Bad financial management is one of the biggest killers of business. Sometimes entrepreneurs go into business because they have a great idea but have no clue how to manage money. What is worse, they refuse to get help until the business becomes very bad. There are couple of things a business owner can do to keep from getting into dire cash flow circumstances. In this article I only focus on three bad financial management practices and how they cause problems with cash flow. These three issues are:

  1. Comingling business and personal funds: comingling business and personal funds is one of the things I see entrepreneurs do. The problem with this is business owners do not know where business income ends and personal income starts. You should have a system of paying yourself regardless of what business structure you have. Paying yourself lets you take the money you need for your personal expenses while the business still has money to re-invest.

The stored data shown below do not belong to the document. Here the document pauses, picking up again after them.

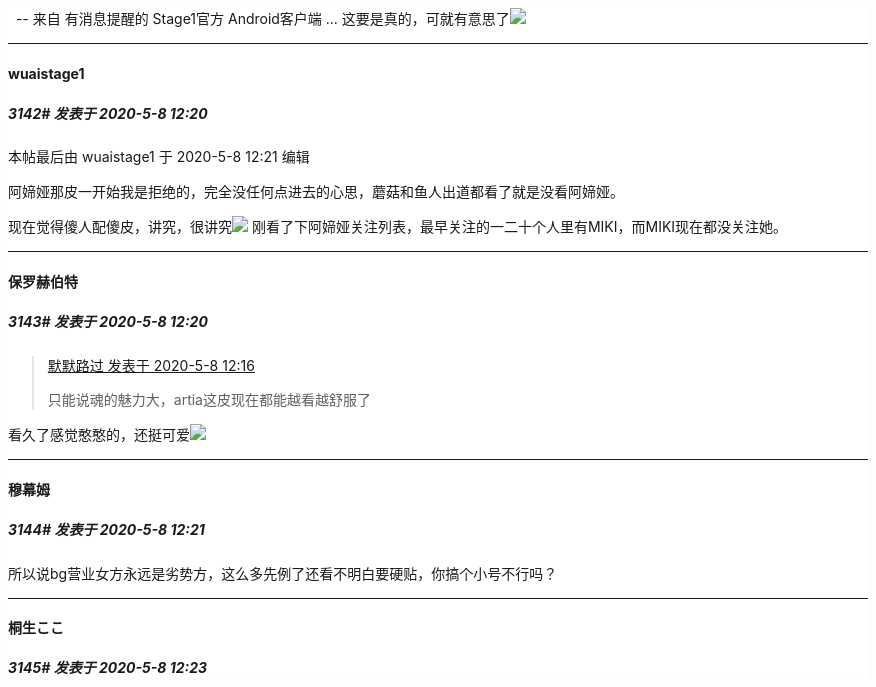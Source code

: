   -- 来自 有消息提醒的 Stage1官方 Android客户端 ...</blockquote>
这要是真的，可就有意思了<img src="https://static.saraba1st.com/image/smiley/face2017/067.png" referrerpolicy="no-referrer">







-----

####  wuaistage1  
##### 3142#       发表于 2020-5-8 12:20



 本帖最后由 wuaistage1 于 2020-5-8 12:21 编辑 

阿媂娅那皮一开始我是拒绝的，完全没任何点进去的心思，蘑菇和鱼人出道都看了就是没看阿媂娅。



现在觉得傻人配傻皮，讲究，很讲究<img src="https://static.saraba1st.com/image/smiley/face2017/067.png" referrerpolicy="no-referrer"> 刚看了下阿媂娅关注列表，最早关注的一二十个人里有MIKI，而MIKI现在都没关注她。







-----

####  保罗赫伯特  
##### 3143#       发表于 2020-5-8 12:20



<blockquote><a href="httphttps://bbs.saraba1st.com/2b/forum.php?mod=redirect&amp;goto=findpost&amp;pid=47342481&amp;ptid=1931645" target="_blank">默默路过 发表于 2020-5-8 12:16</a>

只能说魂的魅力大，artia这皮现在都能越看越舒服了</blockquote>
看久了感觉憨憨的，还挺可爱<img src="https://static.saraba1st.com/image/smiley/face2017/053.png" referrerpolicy="no-referrer">







-----

####  穆幕姆  
##### 3144#       发表于 2020-5-8 12:21




所以说bg营业女方永远是劣势方，这么多先例了还看不明白要硬贴，你搞个小号不行吗？







-----

####  桐生ここ  
##### 3145#       发表于 2020-5-8 12:23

  2. Poor collection practices: Let customers know what your payment terms are upfront. If you are having collection problems with a particular customer then you should change the policy so they pay you ahead of time. Letting customers go a long time without paying could be detrimental to your business.

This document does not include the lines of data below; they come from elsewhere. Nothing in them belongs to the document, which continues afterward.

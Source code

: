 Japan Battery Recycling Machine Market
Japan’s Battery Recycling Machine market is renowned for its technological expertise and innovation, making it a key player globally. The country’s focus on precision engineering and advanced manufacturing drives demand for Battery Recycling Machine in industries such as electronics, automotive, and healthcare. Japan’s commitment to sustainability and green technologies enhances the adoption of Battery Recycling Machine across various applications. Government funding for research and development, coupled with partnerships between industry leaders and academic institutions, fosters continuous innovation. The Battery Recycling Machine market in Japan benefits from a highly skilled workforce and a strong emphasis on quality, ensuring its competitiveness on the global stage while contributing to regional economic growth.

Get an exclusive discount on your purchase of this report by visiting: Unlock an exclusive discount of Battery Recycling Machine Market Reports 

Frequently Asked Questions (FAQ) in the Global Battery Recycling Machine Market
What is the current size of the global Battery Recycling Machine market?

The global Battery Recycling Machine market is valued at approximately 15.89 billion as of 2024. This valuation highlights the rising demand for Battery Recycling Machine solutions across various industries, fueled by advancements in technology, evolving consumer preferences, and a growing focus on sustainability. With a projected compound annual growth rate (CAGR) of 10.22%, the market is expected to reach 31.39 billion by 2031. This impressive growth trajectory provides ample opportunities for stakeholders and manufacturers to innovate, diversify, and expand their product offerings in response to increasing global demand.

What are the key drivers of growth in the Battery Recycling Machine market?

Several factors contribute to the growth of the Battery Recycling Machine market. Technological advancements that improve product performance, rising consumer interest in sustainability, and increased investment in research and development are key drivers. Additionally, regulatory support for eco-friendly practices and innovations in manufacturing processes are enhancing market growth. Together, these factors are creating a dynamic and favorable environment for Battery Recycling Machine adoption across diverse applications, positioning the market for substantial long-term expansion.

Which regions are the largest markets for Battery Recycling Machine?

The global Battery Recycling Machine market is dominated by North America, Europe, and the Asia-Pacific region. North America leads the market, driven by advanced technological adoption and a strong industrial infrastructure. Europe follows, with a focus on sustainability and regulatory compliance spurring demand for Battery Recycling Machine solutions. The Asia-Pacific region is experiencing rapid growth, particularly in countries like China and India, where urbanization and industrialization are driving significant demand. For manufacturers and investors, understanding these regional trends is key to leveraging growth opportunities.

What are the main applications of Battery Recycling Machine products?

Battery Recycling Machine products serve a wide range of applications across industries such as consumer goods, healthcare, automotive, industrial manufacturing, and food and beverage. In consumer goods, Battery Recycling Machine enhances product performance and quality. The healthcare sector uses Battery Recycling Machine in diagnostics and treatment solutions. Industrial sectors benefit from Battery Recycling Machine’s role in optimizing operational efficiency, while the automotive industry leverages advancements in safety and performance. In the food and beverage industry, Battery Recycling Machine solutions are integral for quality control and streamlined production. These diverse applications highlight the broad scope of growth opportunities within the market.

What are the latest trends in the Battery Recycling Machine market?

  3. Charging too high or too low for your products: Your price should match the amount your target market is willing to pay. You should make it your job to study your target market. Using high end prices for a low end market and vice versa could have adverse consequences. For instance, charging lower than your target market expects might cause them to think your product or service is low quality and charging too high will send them to a competitor. Pricing is not an exact science and you might have to experiment a bit to find that right price. Of course, price should be set at an amount that makes your profitable.

 

In summary, when faced with a cash flow hurdle in your business,start by asking yourself why and then work your way back to a solution. Do not respond to a cash shortage in panic mode as you could find yourself in a worse situation. For example, running a sale because you need an immediate cash injection is a mistake if your problem is poor operational processes. The unpreparedness of the business could really turn customers off. Most of all, listen to your customers because they are the ones who inevitably determine if your business is relevant.